▸ What you are asked to do: Read the listing below and copy out every line that holds "Content".

---------------

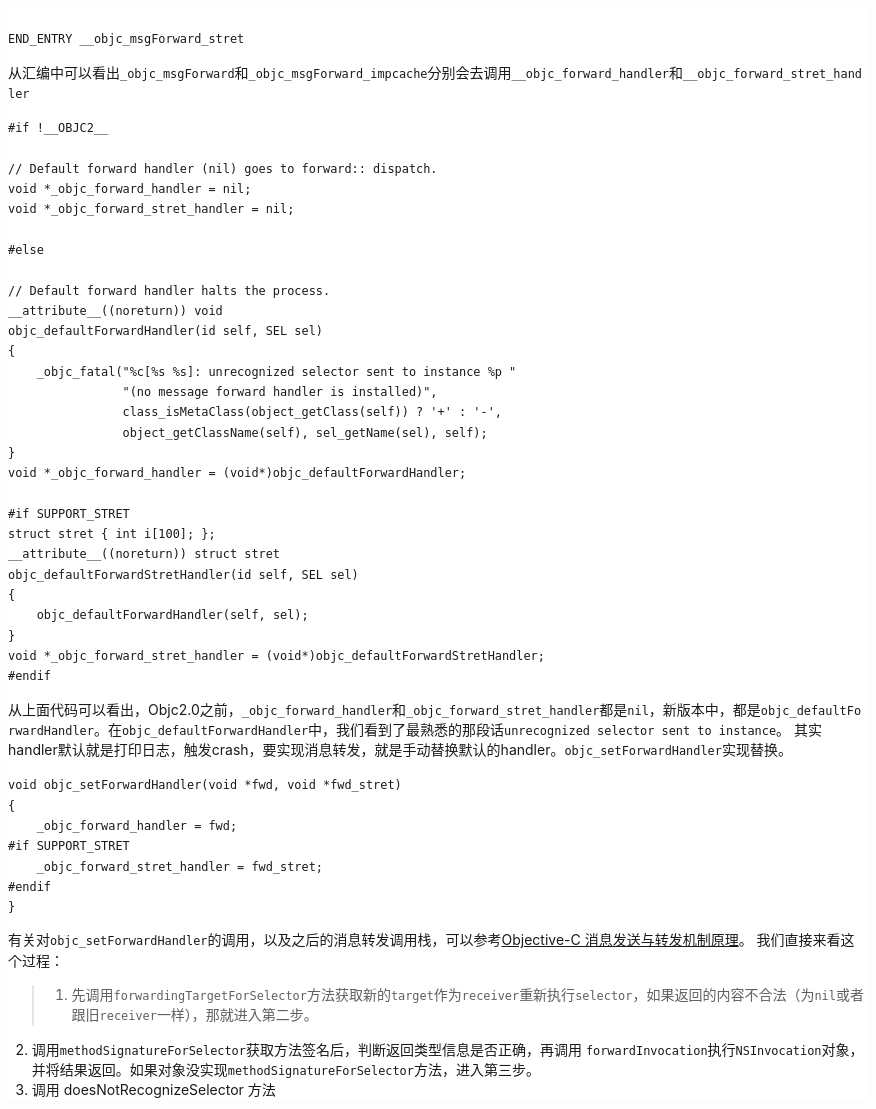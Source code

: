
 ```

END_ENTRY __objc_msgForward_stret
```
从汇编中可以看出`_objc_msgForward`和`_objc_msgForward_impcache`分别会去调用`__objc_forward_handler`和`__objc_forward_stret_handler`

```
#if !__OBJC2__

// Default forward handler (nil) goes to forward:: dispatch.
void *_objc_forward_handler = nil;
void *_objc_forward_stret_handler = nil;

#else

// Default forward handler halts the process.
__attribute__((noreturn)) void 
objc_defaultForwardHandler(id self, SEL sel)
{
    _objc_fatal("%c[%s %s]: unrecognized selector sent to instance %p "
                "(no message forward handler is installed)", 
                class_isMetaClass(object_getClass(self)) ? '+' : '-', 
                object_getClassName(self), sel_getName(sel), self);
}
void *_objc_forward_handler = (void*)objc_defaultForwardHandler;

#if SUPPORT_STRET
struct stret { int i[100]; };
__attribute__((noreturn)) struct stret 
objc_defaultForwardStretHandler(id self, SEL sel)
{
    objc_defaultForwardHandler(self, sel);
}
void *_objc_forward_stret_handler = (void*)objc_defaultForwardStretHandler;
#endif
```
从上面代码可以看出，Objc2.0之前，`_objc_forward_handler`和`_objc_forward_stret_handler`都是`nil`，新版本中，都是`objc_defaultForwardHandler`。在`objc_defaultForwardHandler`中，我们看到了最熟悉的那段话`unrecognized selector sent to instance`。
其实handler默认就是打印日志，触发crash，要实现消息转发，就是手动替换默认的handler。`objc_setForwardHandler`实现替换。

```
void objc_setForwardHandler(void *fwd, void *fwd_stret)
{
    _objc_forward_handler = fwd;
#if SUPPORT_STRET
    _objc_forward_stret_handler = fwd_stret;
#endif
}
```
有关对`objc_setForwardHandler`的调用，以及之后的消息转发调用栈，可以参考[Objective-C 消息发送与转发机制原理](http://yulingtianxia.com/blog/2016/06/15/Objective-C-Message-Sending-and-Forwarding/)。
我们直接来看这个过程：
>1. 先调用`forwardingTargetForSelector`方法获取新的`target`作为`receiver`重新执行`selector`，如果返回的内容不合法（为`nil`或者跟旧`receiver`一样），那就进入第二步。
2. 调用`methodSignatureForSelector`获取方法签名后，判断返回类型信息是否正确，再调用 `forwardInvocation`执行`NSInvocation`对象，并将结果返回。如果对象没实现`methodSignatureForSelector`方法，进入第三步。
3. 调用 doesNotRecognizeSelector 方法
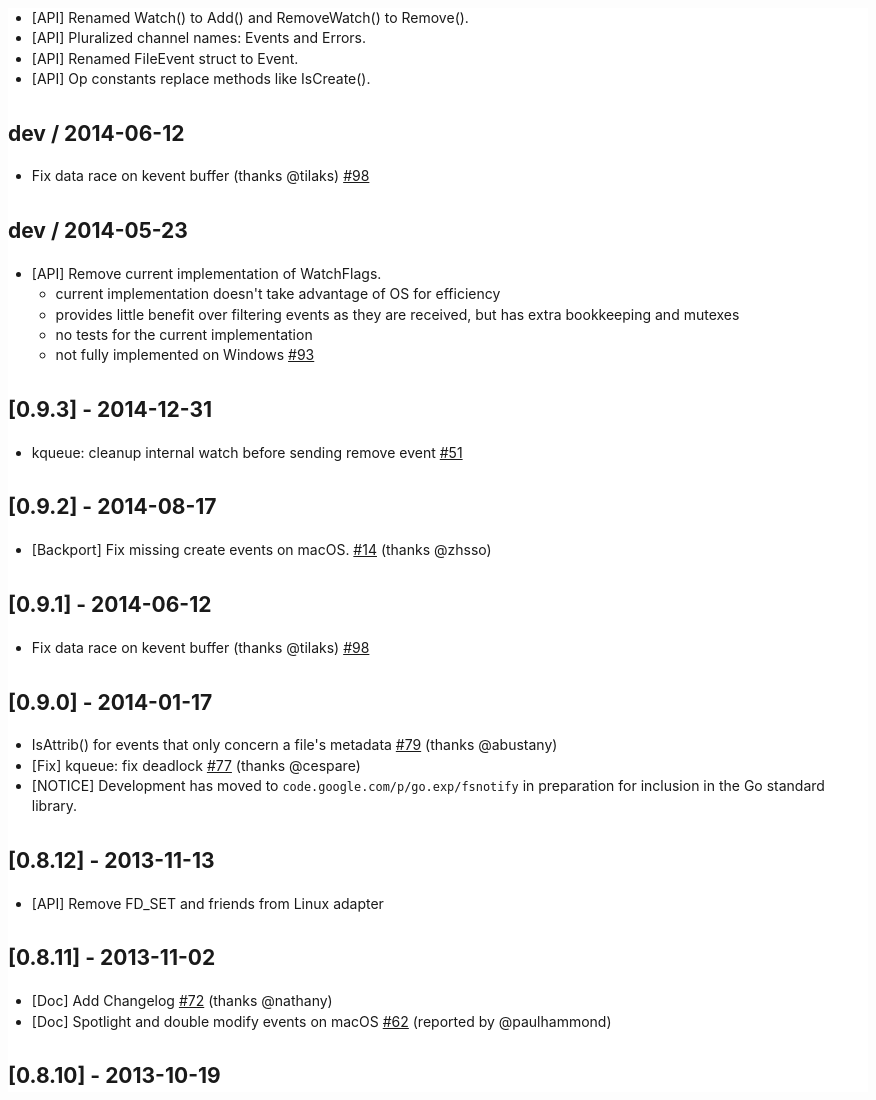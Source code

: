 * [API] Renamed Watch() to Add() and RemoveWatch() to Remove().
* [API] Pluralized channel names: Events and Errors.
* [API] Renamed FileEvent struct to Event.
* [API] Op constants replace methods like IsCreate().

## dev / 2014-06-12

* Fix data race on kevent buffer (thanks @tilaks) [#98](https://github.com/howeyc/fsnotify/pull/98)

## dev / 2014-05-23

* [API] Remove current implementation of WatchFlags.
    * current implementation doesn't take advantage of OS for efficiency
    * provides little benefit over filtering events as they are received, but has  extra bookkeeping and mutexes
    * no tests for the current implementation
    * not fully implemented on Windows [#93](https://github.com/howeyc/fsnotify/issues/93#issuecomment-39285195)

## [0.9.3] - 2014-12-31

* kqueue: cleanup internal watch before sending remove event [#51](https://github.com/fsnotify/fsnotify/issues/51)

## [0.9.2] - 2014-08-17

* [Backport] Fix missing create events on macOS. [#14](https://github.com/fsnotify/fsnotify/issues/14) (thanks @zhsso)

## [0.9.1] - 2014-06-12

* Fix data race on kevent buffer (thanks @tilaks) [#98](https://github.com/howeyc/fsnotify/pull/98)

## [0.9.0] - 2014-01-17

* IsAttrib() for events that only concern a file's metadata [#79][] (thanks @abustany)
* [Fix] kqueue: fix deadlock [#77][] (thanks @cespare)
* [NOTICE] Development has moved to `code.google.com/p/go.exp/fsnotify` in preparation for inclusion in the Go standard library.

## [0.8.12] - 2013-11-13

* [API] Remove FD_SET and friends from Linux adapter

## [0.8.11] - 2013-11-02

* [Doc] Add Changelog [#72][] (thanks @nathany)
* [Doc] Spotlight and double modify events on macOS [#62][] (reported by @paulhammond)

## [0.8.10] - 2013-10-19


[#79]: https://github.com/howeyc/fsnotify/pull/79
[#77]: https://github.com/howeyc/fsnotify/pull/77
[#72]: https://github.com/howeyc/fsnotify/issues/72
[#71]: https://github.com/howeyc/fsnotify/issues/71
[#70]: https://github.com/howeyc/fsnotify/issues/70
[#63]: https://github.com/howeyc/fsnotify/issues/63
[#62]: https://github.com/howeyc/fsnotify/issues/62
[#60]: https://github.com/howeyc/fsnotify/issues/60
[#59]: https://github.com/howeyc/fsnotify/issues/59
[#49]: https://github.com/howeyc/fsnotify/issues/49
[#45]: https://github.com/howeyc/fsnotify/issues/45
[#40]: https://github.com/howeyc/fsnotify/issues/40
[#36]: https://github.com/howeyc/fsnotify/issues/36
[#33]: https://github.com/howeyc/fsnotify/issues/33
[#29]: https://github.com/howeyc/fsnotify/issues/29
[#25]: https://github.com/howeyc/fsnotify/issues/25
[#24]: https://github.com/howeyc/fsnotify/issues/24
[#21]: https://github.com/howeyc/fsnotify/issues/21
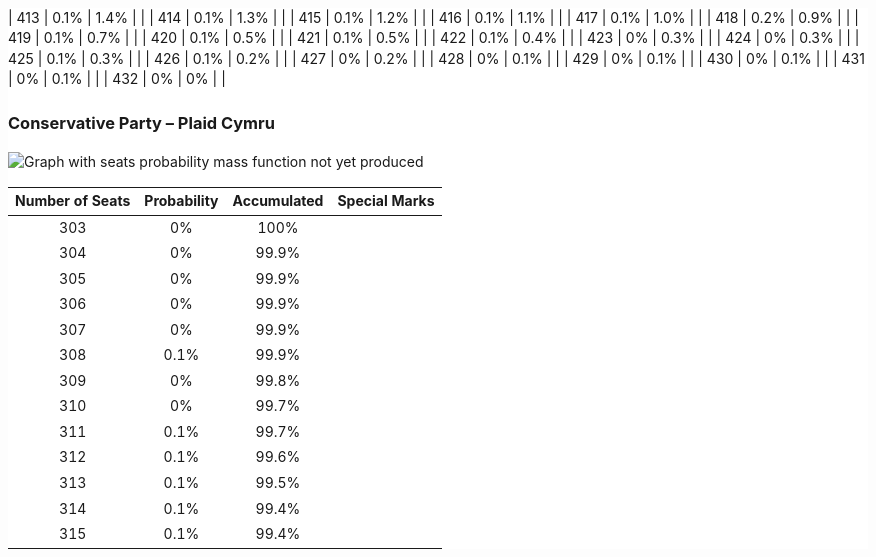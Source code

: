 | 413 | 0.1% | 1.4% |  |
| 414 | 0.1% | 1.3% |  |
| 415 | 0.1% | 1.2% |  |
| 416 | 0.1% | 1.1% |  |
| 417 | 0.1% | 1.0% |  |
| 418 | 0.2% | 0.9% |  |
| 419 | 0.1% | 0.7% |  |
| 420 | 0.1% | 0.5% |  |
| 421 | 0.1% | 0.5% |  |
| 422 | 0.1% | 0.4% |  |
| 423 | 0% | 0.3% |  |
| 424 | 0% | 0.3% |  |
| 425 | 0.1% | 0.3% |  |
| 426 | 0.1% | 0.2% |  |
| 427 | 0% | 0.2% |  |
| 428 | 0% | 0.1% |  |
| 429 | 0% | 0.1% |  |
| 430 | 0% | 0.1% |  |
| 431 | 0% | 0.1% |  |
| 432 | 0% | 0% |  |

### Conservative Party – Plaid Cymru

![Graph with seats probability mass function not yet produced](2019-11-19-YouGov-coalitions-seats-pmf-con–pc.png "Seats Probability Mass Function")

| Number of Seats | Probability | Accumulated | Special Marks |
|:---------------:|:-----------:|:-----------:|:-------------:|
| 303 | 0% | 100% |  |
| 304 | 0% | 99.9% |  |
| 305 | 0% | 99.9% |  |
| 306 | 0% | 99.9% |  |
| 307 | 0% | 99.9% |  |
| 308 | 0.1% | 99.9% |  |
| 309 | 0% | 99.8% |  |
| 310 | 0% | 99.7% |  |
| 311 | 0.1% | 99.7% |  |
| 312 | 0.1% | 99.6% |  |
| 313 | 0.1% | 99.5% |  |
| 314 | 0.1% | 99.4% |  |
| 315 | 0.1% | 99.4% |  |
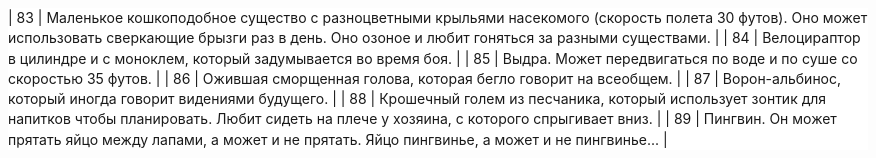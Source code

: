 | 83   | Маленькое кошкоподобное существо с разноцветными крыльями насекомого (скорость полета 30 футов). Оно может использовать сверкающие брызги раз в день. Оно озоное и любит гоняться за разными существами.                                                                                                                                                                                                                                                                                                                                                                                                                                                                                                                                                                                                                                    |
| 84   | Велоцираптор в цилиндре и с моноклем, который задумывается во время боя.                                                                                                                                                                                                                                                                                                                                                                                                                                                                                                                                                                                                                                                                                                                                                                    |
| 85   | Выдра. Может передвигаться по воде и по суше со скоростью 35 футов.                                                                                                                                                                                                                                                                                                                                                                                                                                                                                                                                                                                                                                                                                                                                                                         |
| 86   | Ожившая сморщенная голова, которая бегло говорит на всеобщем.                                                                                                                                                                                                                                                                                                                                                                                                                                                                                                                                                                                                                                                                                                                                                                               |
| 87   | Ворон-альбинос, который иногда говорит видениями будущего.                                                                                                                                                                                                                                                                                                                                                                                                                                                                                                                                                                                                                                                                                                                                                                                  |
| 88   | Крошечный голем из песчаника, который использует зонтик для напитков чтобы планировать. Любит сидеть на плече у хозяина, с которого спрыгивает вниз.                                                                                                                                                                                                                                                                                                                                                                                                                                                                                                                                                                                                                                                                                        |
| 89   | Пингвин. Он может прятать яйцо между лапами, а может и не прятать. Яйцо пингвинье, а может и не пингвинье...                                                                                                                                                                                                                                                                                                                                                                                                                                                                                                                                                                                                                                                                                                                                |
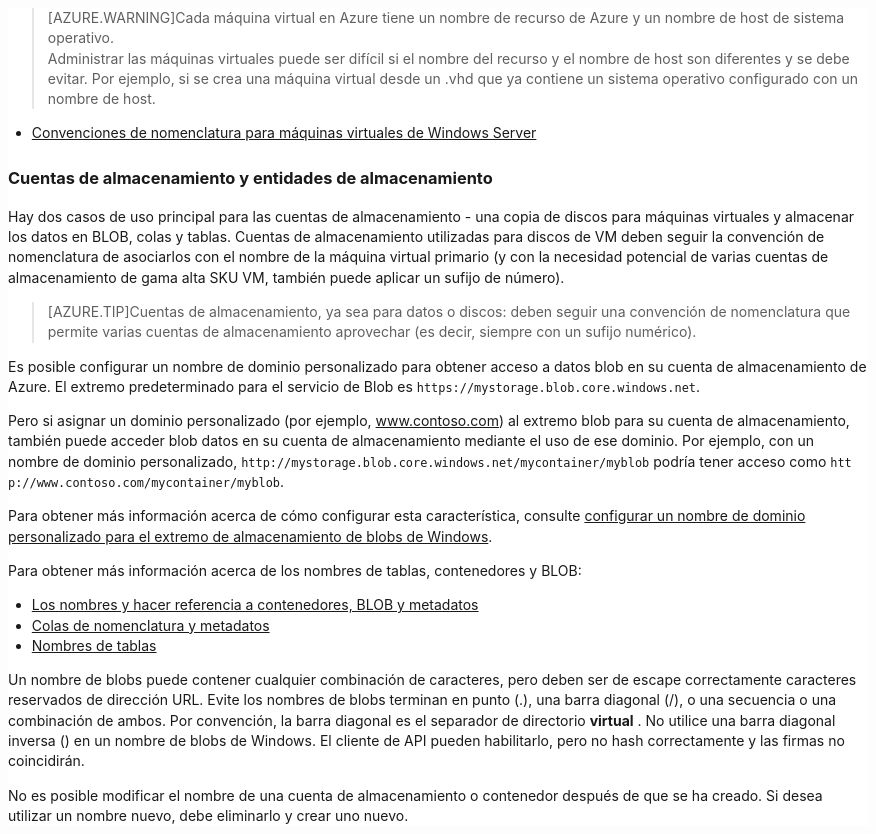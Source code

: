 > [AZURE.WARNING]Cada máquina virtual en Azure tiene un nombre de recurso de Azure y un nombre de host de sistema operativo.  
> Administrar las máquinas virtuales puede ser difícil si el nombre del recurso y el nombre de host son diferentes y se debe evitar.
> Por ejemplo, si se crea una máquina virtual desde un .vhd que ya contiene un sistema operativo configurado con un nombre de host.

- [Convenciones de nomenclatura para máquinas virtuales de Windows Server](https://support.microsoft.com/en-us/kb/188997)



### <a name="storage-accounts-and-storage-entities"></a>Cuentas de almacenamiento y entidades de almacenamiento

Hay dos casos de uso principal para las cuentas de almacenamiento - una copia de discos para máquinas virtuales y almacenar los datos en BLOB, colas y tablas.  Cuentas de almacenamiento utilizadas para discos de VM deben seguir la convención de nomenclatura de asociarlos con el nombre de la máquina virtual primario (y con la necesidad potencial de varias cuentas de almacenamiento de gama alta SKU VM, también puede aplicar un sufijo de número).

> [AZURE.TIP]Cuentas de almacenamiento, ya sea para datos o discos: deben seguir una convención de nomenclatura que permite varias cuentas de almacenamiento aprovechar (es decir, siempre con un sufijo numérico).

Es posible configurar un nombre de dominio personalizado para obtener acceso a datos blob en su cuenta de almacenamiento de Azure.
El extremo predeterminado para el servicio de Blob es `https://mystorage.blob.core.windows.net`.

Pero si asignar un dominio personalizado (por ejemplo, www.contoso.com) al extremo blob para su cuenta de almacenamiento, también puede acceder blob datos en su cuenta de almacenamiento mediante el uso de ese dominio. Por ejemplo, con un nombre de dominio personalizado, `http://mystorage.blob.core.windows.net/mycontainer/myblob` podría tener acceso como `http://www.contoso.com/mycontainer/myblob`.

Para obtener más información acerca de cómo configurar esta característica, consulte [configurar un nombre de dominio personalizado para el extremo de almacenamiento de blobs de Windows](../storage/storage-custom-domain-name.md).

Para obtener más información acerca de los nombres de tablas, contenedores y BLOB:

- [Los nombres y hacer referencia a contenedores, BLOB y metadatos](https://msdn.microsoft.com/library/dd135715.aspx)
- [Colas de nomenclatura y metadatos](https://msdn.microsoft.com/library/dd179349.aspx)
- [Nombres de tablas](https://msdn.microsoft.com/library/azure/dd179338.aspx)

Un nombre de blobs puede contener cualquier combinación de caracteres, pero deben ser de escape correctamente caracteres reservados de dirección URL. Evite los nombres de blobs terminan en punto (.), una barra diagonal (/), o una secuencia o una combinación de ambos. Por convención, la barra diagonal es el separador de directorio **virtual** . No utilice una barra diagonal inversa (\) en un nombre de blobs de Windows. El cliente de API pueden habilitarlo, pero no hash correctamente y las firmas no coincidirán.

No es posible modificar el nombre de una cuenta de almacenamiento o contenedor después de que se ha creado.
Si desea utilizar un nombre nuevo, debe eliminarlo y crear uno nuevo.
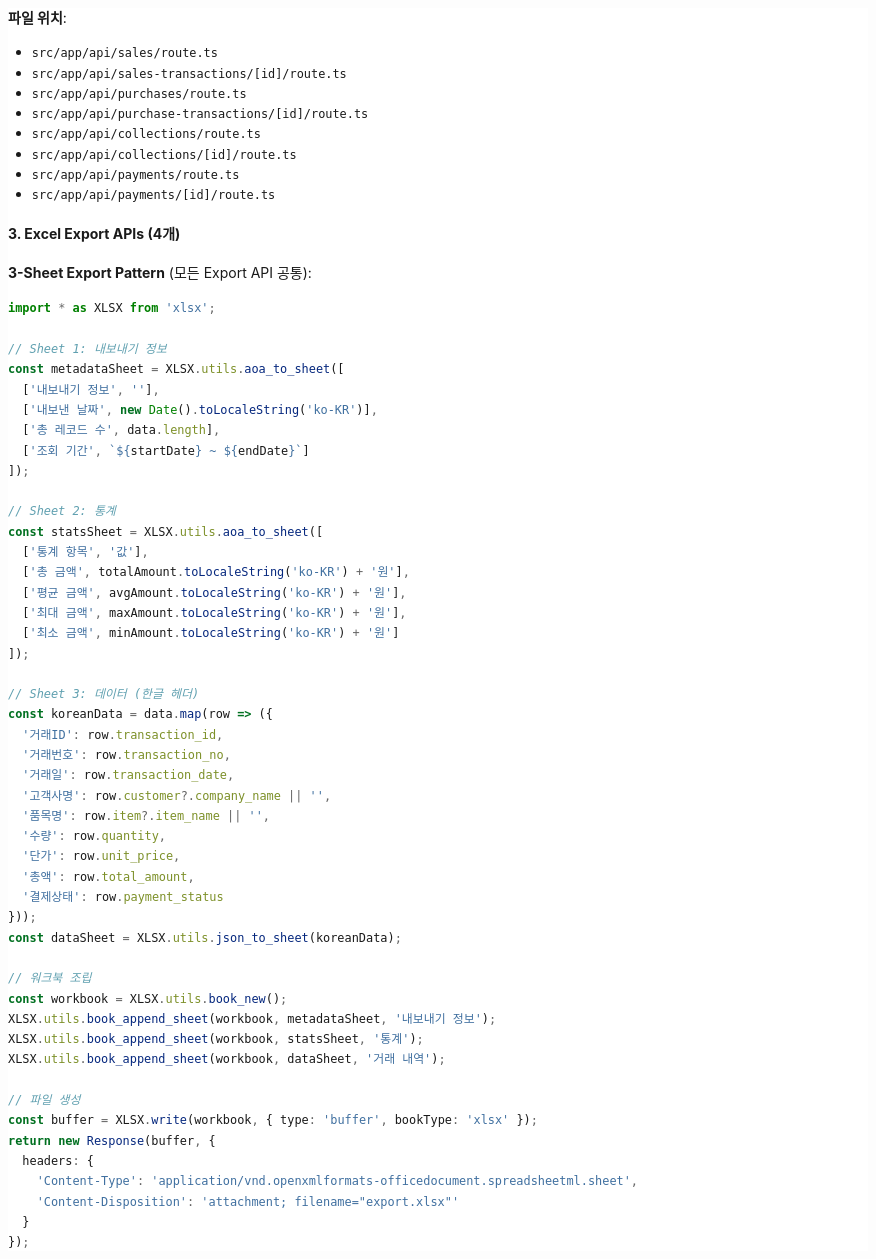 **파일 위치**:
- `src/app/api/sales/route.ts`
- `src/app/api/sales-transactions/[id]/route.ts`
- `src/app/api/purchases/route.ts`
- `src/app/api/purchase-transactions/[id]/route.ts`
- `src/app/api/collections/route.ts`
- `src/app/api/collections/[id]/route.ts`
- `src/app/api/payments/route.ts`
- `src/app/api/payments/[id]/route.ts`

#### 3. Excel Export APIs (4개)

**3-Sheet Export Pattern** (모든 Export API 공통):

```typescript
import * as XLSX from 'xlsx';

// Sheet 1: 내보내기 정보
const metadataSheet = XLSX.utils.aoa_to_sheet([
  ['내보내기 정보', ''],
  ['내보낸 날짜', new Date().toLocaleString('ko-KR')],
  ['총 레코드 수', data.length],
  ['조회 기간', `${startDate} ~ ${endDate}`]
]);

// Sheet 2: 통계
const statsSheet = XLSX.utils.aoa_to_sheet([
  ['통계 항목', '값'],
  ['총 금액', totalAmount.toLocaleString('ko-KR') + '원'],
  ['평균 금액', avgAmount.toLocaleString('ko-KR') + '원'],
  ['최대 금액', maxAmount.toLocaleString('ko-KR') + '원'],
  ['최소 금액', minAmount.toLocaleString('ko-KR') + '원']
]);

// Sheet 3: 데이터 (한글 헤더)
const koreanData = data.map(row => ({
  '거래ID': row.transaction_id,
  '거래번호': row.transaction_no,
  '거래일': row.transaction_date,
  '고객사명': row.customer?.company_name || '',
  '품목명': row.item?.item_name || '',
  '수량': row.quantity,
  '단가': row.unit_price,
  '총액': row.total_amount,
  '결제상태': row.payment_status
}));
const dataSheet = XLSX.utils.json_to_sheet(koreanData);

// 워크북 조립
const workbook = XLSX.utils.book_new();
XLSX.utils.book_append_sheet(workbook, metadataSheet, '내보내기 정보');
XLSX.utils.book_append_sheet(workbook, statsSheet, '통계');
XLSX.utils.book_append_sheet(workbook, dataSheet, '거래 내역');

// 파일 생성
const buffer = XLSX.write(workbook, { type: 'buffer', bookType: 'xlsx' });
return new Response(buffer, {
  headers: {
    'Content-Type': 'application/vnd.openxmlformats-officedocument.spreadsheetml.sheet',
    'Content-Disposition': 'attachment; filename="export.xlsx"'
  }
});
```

---------------

▸ Expected answer:
    'Content-Type': 'application/vnd.openxmlformats-officedocument.spreadsheetml.sheet',
    'Content-Disposition': 'attachment; filename="export.xlsx"'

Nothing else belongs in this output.